TASK BRIEF: The data below is to be copied exactly, line by line.

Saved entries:
________________________

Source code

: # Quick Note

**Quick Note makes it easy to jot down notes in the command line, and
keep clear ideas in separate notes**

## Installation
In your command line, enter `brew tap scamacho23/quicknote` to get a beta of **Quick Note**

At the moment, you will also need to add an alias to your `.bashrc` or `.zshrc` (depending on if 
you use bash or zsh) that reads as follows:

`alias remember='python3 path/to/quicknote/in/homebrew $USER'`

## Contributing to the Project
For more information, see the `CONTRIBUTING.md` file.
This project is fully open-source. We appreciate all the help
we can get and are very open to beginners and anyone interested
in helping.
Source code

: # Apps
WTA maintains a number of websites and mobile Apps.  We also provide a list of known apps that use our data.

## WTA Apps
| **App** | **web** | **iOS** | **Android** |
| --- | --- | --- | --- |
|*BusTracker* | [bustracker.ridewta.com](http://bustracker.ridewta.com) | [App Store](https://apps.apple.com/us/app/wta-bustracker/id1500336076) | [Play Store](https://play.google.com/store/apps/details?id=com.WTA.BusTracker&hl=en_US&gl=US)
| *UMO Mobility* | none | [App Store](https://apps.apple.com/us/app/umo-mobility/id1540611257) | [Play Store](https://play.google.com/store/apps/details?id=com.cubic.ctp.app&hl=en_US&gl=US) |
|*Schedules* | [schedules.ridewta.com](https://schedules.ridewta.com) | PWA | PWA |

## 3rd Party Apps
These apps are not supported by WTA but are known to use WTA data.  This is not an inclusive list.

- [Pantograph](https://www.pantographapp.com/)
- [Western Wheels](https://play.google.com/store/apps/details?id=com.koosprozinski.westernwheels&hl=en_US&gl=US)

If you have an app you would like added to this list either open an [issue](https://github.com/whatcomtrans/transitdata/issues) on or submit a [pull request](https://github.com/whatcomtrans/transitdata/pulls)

________________________

SOLUTION BELOW:
Source code

: # Quick Note

**Quick Note makes it easy to jot down notes in the command line, and
keep clear ideas in separate notes**

## Installation
In your command line, enter `brew tap scamacho23/quicknote` to get a beta of **Quick Note**

At the moment, you will also need to add an alias to your `.bashrc` or `.zshrc` (depending on if 
you use bash or zsh) that reads as follows:

`alias remember='python3 path/to/quicknote/in/homebrew $USER'`

## Contributing to the Project
For more information, see the `CONTRIBUTING.md` file.
This project is fully open-source. We appreciate all the help
we can get and are very open to beginners and anyone interested
in helping.
Source code

: # Apps
WTA maintains a number of websites and mobile Apps.  We also provide a list of known apps that use our data.

## WTA Apps
| **App** | **web** | **iOS** | **Android** |
| --- | --- | --- | --- |
|*BusTracker* | [bustracker.ridewta.com](http://bustracker.ridewta.com) | [App Store](https://apps.apple.com/us/app/wta-bustracker/id1500336076) | [Play Store](https://play.google.com/store/apps/details?id=com.WTA.BusTracker&hl=en_US&gl=US)
| *UMO Mobility* | none | [App Store](https://apps.apple.com/us/app/umo-mobility/id1540611257) | [Play Store](https://play.google.com/store/apps/details?id=com.cubic.ctp.app&hl=en_US&gl=US) |
|*Schedules* | [schedules.ridewta.com](https://schedules.ridewta.com) | PWA | PWA |

## 3rd Party Apps
These apps are not supported by WTA but are known to use WTA data.  This is not an inclusive list.

- [Pantograph](https://www.pantographapp.com/)
- [Western Wheels](https://play.google.com/store/apps/details?id=com.koosprozinski.westernwheels&hl=en_US&gl=US)

If you have an app you would like added to this list either open an [issue](https://github.com/whatcomtrans/transitdata/issues) on or submit a [pull request](https://github.com/whatcomtrans/transitdata/pulls)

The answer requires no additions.